The Second Amendment

On the day of the Sandy Hook shooting, literally as the parents were learning that their children had died, Jones was on the air claiming that the massacre was a manufactured “false flag” operation intended to take away his and his viewers’ Second Amendment right to bear arms.  

Plaintiffs have argued in court that Jones was essentially fear-mongering, that his real motivation was and remains money.  

“It’s come out in the trial so far that he had sponsors, advertisers that were gun manufacturers, and that they were courting other gun manufacturers as advertisers,” said University of Connecticut journalism professor Amanda J. Crawford. 

The Second Amendment has been, to some degree, a pivot point on which the strategies of both the plaintiffs and defense have rested. When Pattis questions a plaintiff on the stand, he asks whether or not they knew how Jones felt about the Second Amendment, and how the shooting changed their anti-gun activism.  

“He wants to convince the jury that the goal of the plaintiffs is to silence Jones’ free speech to talk about guns, that this is a plot to undermine Jones because they don’t like what he believes about guns,” Crawford said. 

There is a connection between mass shootings and gun sales, as Dunlap said: “Every time that there is a mass shooting or some other atrocity involving guns, that the sale of guns would go up, because the manufacturers and organizations like the National Rifle Association would say, ‘OK, now they’re going to come after your guns.’” 

Claiming that your Second Amendment rights are at risk is a business and advocacy strategy Dunlap said “has been going on for years, for decades.” Proposals for gun legislation may make it harder for certain people to get guns, those laws are not unconstitutional, he said. 

Though he said he disagrees with “the substance” of Jones’ arguments — “disagree with them in a big way” — Dunlap said using the Bill of Rights to defend your beliefs is, in and of itself, why the Bill of Rights exists. 

“There aren’t very many individual protections in the Constitution itself, but in the Bill of Rights, in the post Civil War amendments, are a lot of rights that I think people are entirely justified in using to protect their behavior,” he said.  

The fault of default

Jones cannot speak on the record, in court, about the First Amendment, something Crawford sees as a bit of a missed opportunity. 

Jones spread misinformation about a national (and local) tragedy.

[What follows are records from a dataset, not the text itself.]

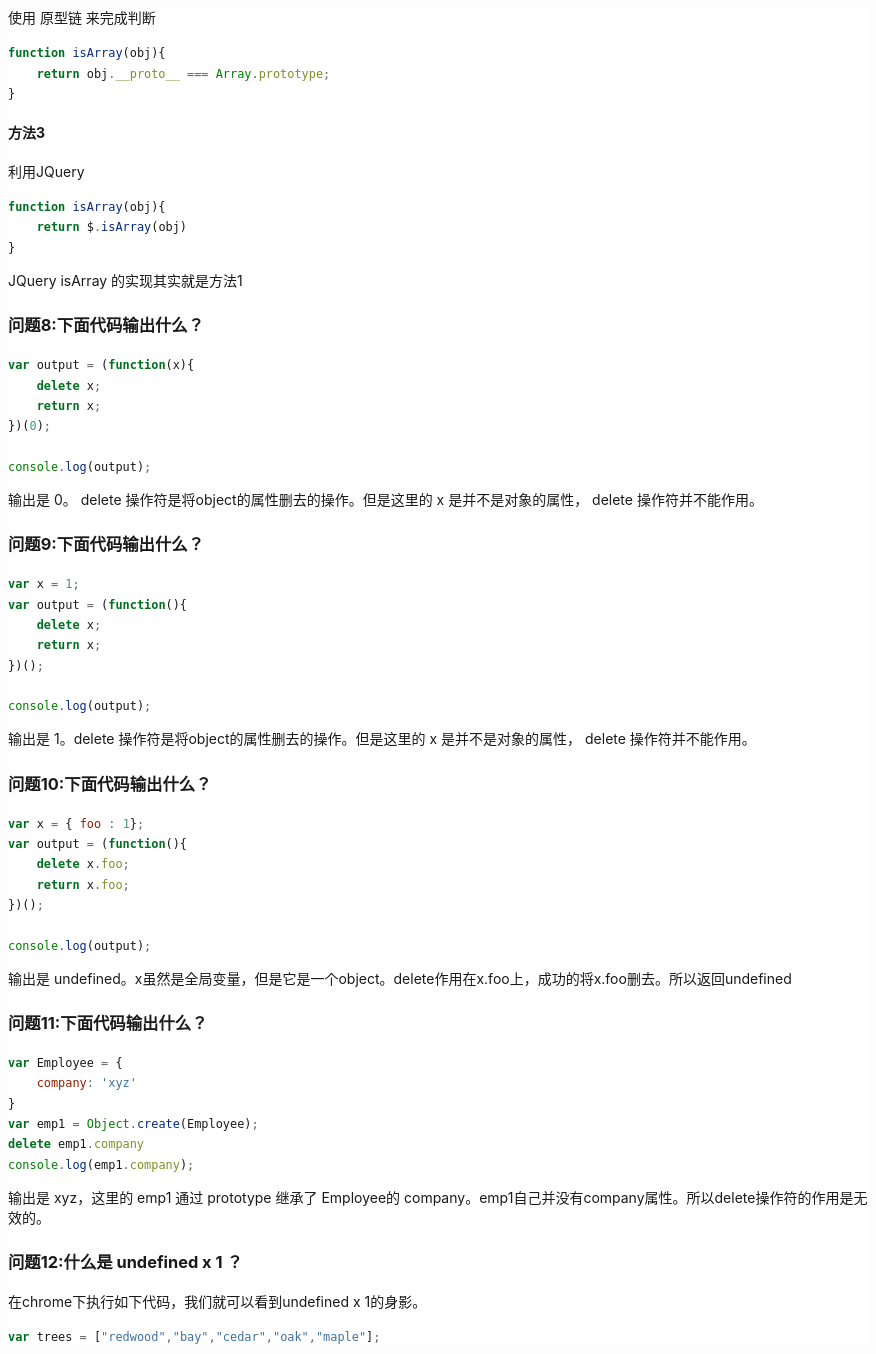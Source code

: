 使用 原型链 来完成判断
```javascript
function isArray(obj){
    return obj.__proto__ === Array.prototype;
}
```
#### 方法3
利用JQuery
```javascript
function isArray(obj){
    return $.isArray(obj)
}
```
JQuery isArray 的实现其实就是方法1

### 问题8:下面代码输出什么？
```javascript
var output = (function(x){
    delete x;
    return x;
})(0);
  
console.log(output);
```
输出是 0。 delete 操作符是将object的属性删去的操作。但是这里的 x 是并不是对象的属性， delete 操作符并不能作用。

### 问题9:下面代码输出什么？
```javascript
var x = 1;
var output = (function(){
    delete x;
    return x;
})();

console.log(output);
```
输出是 1。delete 操作符是将object的属性删去的操作。但是这里的 x 是并不是对象的属性， delete 操作符并不能作用。

### 问题10:下面代码输出什么？

```javascript
var x = { foo : 1};
var output = (function(){
    delete x.foo;
    return x.foo;
})();

console.log(output);
```
输出是 undefined。x虽然是全局变量，但是它是一个object。delete作用在x.foo上，成功的将x.foo删去。所以返回undefined
### 问题11:下面代码输出什么？
```javascript
var Employee = {
    company: 'xyz'
}
var emp1 = Object.create(Employee);
delete emp1.company
console.log(emp1.company);
```
输出是 xyz，这里的 emp1 通过 prototype 继承了 Employee的 company。emp1自己并没有company属性。所以delete操作符的作用是无效的。
### 问题12:什么是 undefined x 1 ？
在chrome下执行如下代码，我们就可以看到undefined x 1的身影。
```javascript
var trees = ["redwood","bay","cedar","oak","maple"];
```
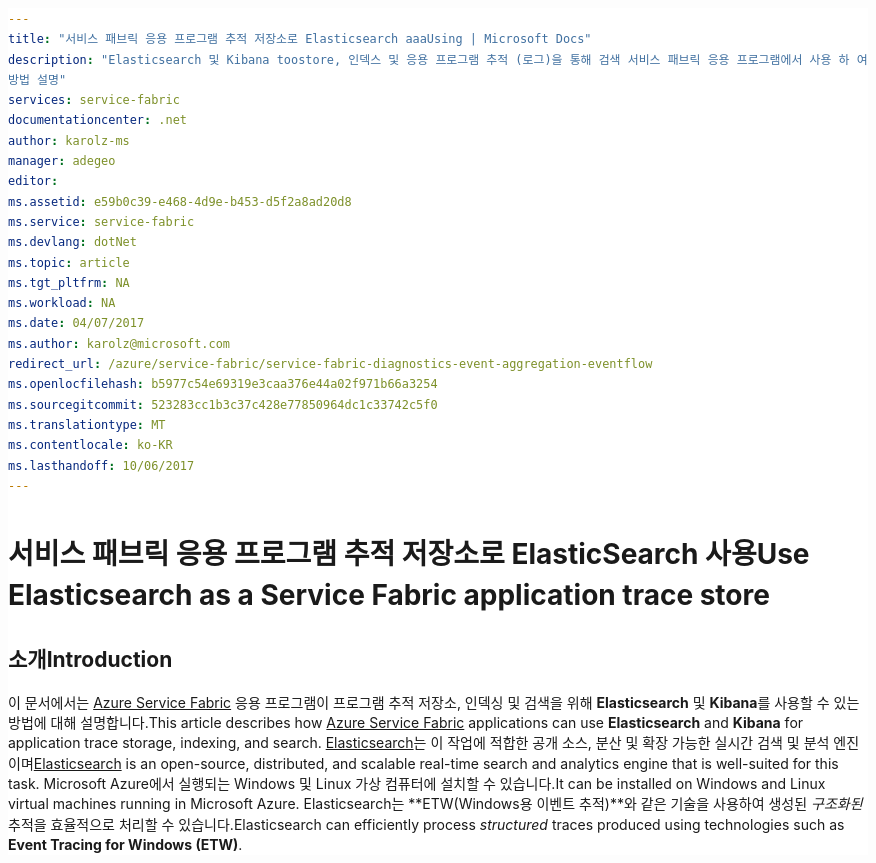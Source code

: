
 ```yaml
---
title: "서비스 패브릭 응용 프로그램 추적 저장소로 Elasticsearch aaaUsing | Microsoft Docs"
description: "Elasticsearch 및 Kibana toostore, 인덱스 및 응용 프로그램 추적 (로그)을 통해 검색 서비스 패브릭 응용 프로그램에서 사용 하 여 방법 설명"
services: service-fabric
documentationcenter: .net
author: karolz-ms
manager: adegeo
editor: 
ms.assetid: e59b0c39-e468-4d9e-b453-d5f2a8ad20d8
ms.service: service-fabric
ms.devlang: dotNet
ms.topic: article
ms.tgt_pltfrm: NA
ms.workload: NA
ms.date: 04/07/2017
ms.author: karolz@microsoft.com
redirect_url: /azure/service-fabric/service-fabric-diagnostics-event-aggregation-eventflow
ms.openlocfilehash: b5977c54e69319e3caa376e44a02f971b66a3254
ms.sourcegitcommit: 523283cc1b3c37c428e77850964dc1c33742c5f0
ms.translationtype: MT
ms.contentlocale: ko-KR
ms.lasthandoff: 10/06/2017
---
```

# <a name="use-elasticsearch-as-a-service-fabric-application-trace-store"></a><span data-ttu-id="e3558-103">서비스 패브릭 응용 프로그램 추적 저장소로 ElasticSearch 사용</span><span class="sxs-lookup"><span data-stu-id="e3558-103">Use Elasticsearch as a Service Fabric application trace store</span></span>
## <a name="introduction"></a><span data-ttu-id="e3558-104">소개</span><span class="sxs-lookup"><span data-stu-id="e3558-104">Introduction</span></span>
<span data-ttu-id="e3558-105">이 문서에서는 [Azure Service Fabric](https://azure.microsoft.com/documentation/services/service-fabric/) 응용 프로그램이 프로그램 추적 저장소, 인덱싱 및 검색을 위해 **Elasticsearch** 및 **Kibana**를 사용할 수 있는 방법에 대해 설명합니다.</span><span class="sxs-lookup"><span data-stu-id="e3558-105">This article describes how [Azure Service Fabric](https://azure.microsoft.com/documentation/services/service-fabric/) applications can use **Elasticsearch** and **Kibana** for application trace storage, indexing, and search.</span></span> <span data-ttu-id="e3558-106">[Elasticsearch](https://www.elastic.co/guide/index.html)는 이 작업에 적합한 공개 소스, 분산 및 확장 가능한 실시간 검색 및 분석 엔진이며</span><span class="sxs-lookup"><span data-stu-id="e3558-106">[Elasticsearch](https://www.elastic.co/guide/index.html) is an open-source, distributed, and scalable real-time search and analytics engine that is well-suited for this task.</span></span> <span data-ttu-id="e3558-107">Microsoft Azure에서 실행되는 Windows 및 Linux 가상 컴퓨터에 설치할 수 있습니다.</span><span class="sxs-lookup"><span data-stu-id="e3558-107">It can be installed on Windows and Linux virtual machines running in Microsoft Azure.</span></span> <span data-ttu-id="e3558-108">Elasticsearch는 **ETW(Windows용 이벤트 추적)**와 같은 기술을 사용하여 생성된 *구조화된* 추적을 효율적으로 처리할 수 있습니다.</span><span class="sxs-lookup"><span data-stu-id="e3558-108">Elasticsearch can efficiently process *structured* traces produced using technologies such as **Event Tracing for Windows (ETW)**.</span></span>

A discussion — on the record, in court — on where First Amendment protections begin and end might have been valuable to our society.  

“The court has said that because he didn’t cooperate, he can’t make his First Amendment argument,” she said. “Does that help our conversation about what is misinformation, what’s allowed in the First Amendment? Not at all.” 

The default judgment is good for the families, Crawford said. It means they don’t actually have to prove liability, just the extent of the damage Jones caused. But that also means the discourse is limited. 

“If you’re looking at this as a case that is important in our current moment, about how do we deal with misinformation through the institutions that exist, from an academic perspective it’s somewhat disappointing that we don’t get to have a trial that deals with the merits of this case,” she said.  

Jones did not explicitly name many of the people who are suing him (though he did name and publicly mock father Robbie Parker, who took the stand recently). But there will be no serious discussion about what Crawford called “the finer points of libel.” 

“There will be no arguments about whether or not his speech was protected by the First Amendment,” she said. “There’ll be no arguments about group libel, and whether or not he actually libeled, defamed or inflicted emotional distress on individuals that he did not name.” 

The default judgment “may have been warranted,” Crawford said, but it hands Jones a talking point, the ability to claim on television, in press conferences and everywhere else outside of the courtroom, that his rights have been stolen.  

“He will forever be able to argue that he didn’t have a trial on the merits, that he was hamstrung by the legal system,” she said. “He gets to prove his argument that they were out to get him.” 

“He gets to say that this was the government going after his First Amendment rights, because he didn’t get to make that case,” she said.